(Materials provided)

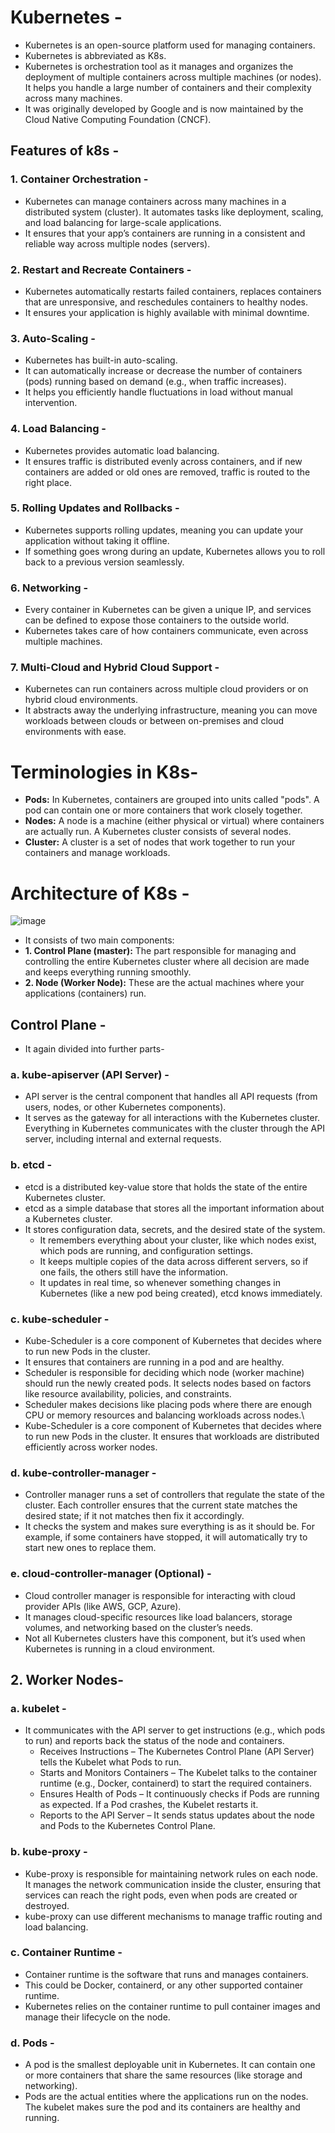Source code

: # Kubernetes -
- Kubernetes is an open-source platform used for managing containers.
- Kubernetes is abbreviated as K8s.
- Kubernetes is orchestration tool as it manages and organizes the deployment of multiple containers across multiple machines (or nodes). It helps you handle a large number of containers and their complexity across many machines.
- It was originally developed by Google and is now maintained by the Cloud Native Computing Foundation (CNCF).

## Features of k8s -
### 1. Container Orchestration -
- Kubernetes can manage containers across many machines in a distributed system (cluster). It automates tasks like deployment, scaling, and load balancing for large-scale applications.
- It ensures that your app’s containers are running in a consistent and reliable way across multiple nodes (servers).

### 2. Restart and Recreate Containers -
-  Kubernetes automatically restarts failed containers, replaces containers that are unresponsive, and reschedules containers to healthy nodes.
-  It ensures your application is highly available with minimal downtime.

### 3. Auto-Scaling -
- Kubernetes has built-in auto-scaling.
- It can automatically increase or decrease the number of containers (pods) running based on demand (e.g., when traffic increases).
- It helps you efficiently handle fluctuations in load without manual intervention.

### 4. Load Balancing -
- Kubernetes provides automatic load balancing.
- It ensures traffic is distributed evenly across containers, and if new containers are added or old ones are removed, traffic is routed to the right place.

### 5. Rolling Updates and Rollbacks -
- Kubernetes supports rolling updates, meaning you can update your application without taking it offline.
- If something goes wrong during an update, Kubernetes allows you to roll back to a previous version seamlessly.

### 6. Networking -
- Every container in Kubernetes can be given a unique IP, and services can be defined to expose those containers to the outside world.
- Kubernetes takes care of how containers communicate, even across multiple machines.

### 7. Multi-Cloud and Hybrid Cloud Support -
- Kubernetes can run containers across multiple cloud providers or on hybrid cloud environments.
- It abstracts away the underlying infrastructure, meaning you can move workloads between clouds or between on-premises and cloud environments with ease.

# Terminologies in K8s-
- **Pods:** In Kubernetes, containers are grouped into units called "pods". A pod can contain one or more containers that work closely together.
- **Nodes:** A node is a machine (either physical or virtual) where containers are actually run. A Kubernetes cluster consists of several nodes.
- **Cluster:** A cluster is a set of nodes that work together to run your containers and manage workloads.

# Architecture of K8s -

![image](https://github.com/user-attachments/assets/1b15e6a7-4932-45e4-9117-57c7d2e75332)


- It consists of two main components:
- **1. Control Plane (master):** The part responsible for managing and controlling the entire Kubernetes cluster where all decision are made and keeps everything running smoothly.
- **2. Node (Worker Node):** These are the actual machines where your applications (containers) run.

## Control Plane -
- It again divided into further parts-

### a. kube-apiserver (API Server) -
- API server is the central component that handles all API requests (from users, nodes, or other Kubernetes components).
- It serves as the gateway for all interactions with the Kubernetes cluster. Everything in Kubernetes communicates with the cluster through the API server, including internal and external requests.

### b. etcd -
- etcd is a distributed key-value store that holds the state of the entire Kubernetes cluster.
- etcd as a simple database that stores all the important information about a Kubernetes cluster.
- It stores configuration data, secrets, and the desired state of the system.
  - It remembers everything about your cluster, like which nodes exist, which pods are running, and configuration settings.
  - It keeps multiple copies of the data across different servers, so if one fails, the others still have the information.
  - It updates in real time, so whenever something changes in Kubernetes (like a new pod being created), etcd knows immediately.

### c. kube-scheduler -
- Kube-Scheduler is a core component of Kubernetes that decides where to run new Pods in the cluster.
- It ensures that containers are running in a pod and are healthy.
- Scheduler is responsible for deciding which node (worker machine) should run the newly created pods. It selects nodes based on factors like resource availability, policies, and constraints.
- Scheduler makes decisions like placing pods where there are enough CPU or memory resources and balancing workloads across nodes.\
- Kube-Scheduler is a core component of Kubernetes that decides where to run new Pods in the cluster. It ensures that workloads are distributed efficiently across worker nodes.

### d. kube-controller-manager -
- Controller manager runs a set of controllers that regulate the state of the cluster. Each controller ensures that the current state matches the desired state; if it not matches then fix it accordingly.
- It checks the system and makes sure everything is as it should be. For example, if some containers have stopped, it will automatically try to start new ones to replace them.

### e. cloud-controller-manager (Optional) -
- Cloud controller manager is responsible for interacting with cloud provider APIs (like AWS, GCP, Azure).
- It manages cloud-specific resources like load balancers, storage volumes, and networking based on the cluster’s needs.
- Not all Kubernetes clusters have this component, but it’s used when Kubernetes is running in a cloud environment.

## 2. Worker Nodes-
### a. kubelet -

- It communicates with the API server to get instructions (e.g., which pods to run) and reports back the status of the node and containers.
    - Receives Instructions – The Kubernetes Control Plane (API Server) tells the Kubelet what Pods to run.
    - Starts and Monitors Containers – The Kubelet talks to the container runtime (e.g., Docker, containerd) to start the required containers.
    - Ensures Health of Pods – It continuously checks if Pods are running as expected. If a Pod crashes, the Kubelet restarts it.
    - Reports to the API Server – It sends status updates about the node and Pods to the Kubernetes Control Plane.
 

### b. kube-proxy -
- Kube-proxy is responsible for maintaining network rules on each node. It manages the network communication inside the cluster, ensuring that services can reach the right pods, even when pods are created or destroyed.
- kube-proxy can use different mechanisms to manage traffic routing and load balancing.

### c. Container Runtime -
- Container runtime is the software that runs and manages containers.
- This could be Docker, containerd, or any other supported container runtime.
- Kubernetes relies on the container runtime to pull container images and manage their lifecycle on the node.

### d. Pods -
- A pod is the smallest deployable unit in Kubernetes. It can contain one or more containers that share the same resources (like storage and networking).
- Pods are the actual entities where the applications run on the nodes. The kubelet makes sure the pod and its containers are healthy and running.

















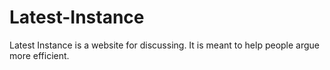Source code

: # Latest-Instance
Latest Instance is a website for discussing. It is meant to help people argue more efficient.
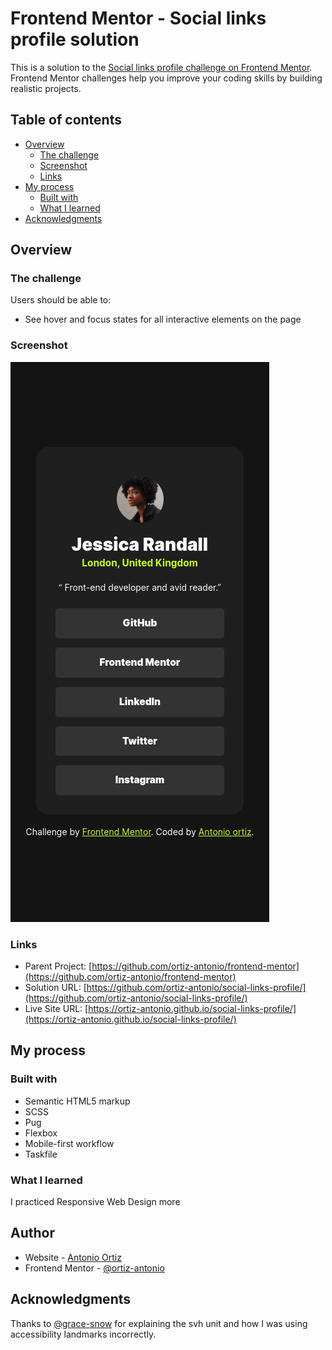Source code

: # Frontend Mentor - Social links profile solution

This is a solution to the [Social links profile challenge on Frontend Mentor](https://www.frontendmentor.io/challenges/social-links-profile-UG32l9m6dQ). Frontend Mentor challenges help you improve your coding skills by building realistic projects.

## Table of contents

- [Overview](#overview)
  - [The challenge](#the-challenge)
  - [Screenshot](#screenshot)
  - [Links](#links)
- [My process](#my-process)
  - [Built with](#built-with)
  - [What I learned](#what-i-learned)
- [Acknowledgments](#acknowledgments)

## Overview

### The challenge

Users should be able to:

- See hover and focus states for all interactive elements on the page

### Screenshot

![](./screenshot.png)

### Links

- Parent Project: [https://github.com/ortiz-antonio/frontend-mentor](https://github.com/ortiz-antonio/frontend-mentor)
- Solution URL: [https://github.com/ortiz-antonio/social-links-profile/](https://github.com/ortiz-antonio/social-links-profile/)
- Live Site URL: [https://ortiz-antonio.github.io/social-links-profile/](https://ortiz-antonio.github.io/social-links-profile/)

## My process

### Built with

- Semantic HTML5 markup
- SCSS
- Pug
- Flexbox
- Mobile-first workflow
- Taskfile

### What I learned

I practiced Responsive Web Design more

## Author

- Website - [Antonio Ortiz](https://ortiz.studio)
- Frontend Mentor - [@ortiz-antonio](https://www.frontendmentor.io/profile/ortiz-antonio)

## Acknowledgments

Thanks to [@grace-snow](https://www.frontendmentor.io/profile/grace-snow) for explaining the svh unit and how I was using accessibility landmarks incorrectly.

(End Materials provided)

**How to complete this task**
In the entries above, the lines between the one holding "## 2. Worker" and the one holding "- Ensures Health", inclusive, are to be printed exactly as written, and those alone.

**Problem solution**
## 2. Worker Nodes-
### a. kubelet -

- It communicates with the API server to get instructions (e.g., which pods to run) and reports back the status of the node and containers.
    - Receives Instructions – The Kubernetes Control Plane (API Server) tells the Kubelet what Pods to run.
    - Starts and Monitors Containers – The Kubelet talks to the container runtime (e.g., Docker, containerd) to start the required containers.
    - Ensures Health of Pods – It continuously checks if Pods are running as expected. If a Pod crashes, the Kubelet restarts it.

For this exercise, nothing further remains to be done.